YOUR GOAL –
Which lines in the data below contain the word "includegraphics"? Pull each of them out.

RECORDS FOR THE EXERCISE –
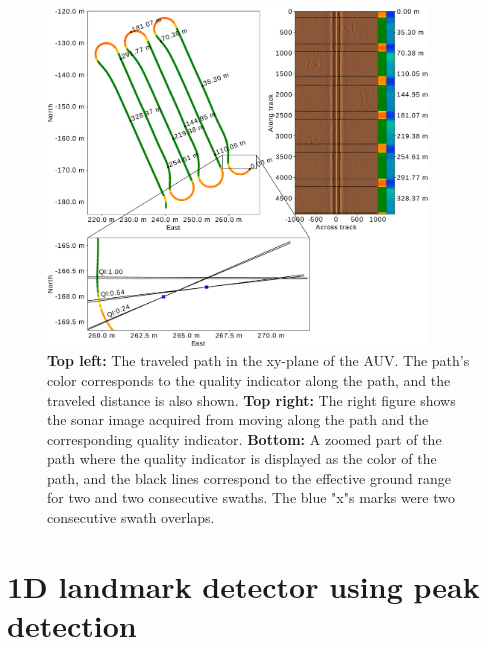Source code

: \begin{figure} [h]%
  \centering
  \includegraphics[trim=0cm 0cm 0cm 0cm, clip=true, width=0.9\textwidth]{figures/quality_indicator_and_path.pdf}
  \caption[Path with quality indicator overlayed]{\textbf{Top left:} The traveled path in the xy-plane of the AUV. The path's color corresponds to the quality indicator along the path, and the traveled distance is also shown. \textbf{Top right:} The right figure shows the sonar image acquired from moving along the path and the corresponding quality indicator. \textbf{Bottom:} A zoomed part of the path where the quality indicator is displayed as the color of the path, and the black lines correspond to the effective ground range for two and two consecutive swaths. The blue "x"s marks were two consecutive swath overlaps.}
  \label{fig:path_and_quality_ind}
\end{figure}

\section{1D landmark detector using peak detection}

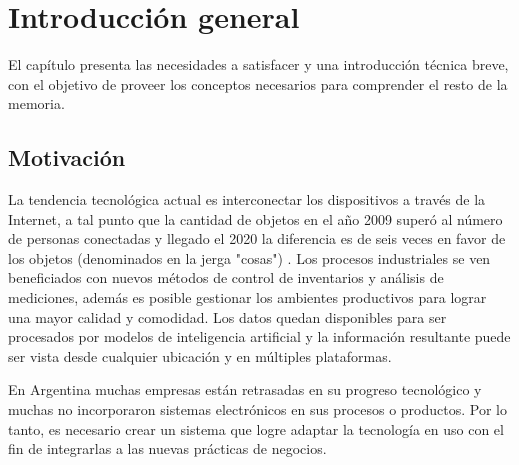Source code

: 
\chapter{Introducción general} %

\label{Chapter1} %
\label{IntroGeneral}


\newcommand{\keyword}[1]{\textbf{#1}}
\newcommand{\tabhead}[1]{\textbf{#1}}
\newcommand{\code}[1]{\texttt{#1}}
\newcommand{\file}[1]{\texttt{\bfseries#1}}
\newcommand{\option}[1]{\texttt{\itshape#1}}
\newcommand{\grados}{$^{\circ}$}



El capítulo presenta las necesidades a satisfacer y una introducción técnica breve, con el objetivo de proveer los conceptos necesarios para comprender el resto de la memoria.

\section{Motivación}
\label{ch1Motivacion}

La tendencia tecnológica actual es interconectar los dispositivos a través de la Internet, a tal punto que la cantidad de objetos en el año 2009 superó al número de personas conectadas y llegado el 2020 la diferencia es de seis veces en favor de los objetos (denominados en la jerga "cosas") \citep{ARTICLE:DaveEvans}.
Los procesos industriales se ven beneficiados con nuevos métodos de control de inventarios y análisis de mediciones, además es posible gestionar los ambientes productivos para lograr una mayor calidad y comodidad.
Los datos quedan disponibles para ser procesados por modelos de inteligencia artificial y la información resultante puede ser vista desde cualquier ubicación y en múltiples plataformas. 

En Argentina muchas empresas están retrasadas en su progreso tecnológico y muchas no incorporaron sistemas electrónicos en sus procesos o productos.
Por lo tanto, es necesario crear un sistema que logre adaptar la tecnología en uso con el fin de integrarlas a las nuevas prácticas de negocios.

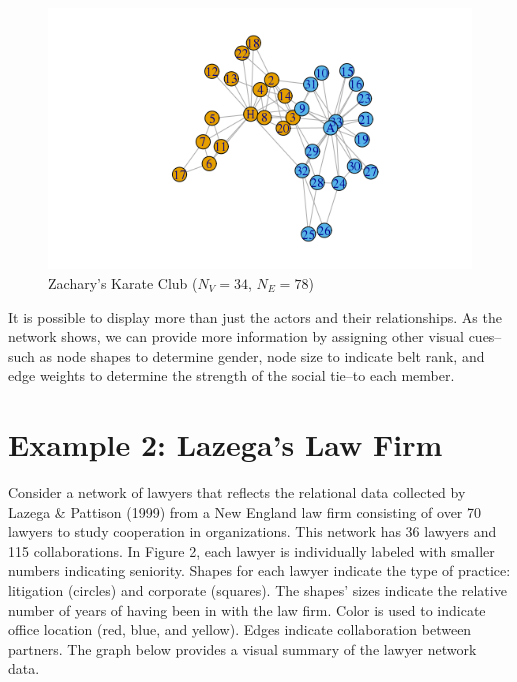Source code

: \documentclass[12pt,twoside]{amherstthesis}
\begin{document}
  \begin{figure}[htbp]
  \centering
  \includegraphics{figure/01karateplot.png}
  \caption{Zachary's Karate Club (\(N_V = 34\), \(N_E = 78\))}
  \end{figure}
  
  It is possible to display more than just the actors and their
  relationships. As the network shows, we can provide more information by
  assigning other visual cues--such as node shapes to determine gender,
  node size to indicate belt rank, and edge weights to determine the
  strength of the social tie--to each member.
  
  \section{Example 2: Lazega's Law Firm}\label{example-2-lazegas-law-firm}
  
  Consider a network of lawyers that reflects the relational data
  collected by Lazega \& Pattison (1999) from a New England law firm
  consisting of over 70 lawyers to study cooperation in organizations.
  This network has 36 lawyers and 115 collaborations. In Figure 2, each
  lawyer is individually labeled with smaller numbers indicating
  seniority. Shapes for each lawyer indicate the type of practice:
  litigation (circles) and corporate (squares). The shapes' sizes indicate
  the relative number of years of having been in with the law firm. Color
  is used to indicate office location (red, blue, and yellow). Edges
  indicate collaboration between partners. The graph below provides a
  visual summary of the lawyer network data.
  
\end{document}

REPLY –
  \includegraphics[trim=0cm 0cm 0cm 0cm, clip=true, width=0.9\textwidth]{figures/quality_indicator_and_path.pdf}
  \includegraphics{figure/01karateplot.png}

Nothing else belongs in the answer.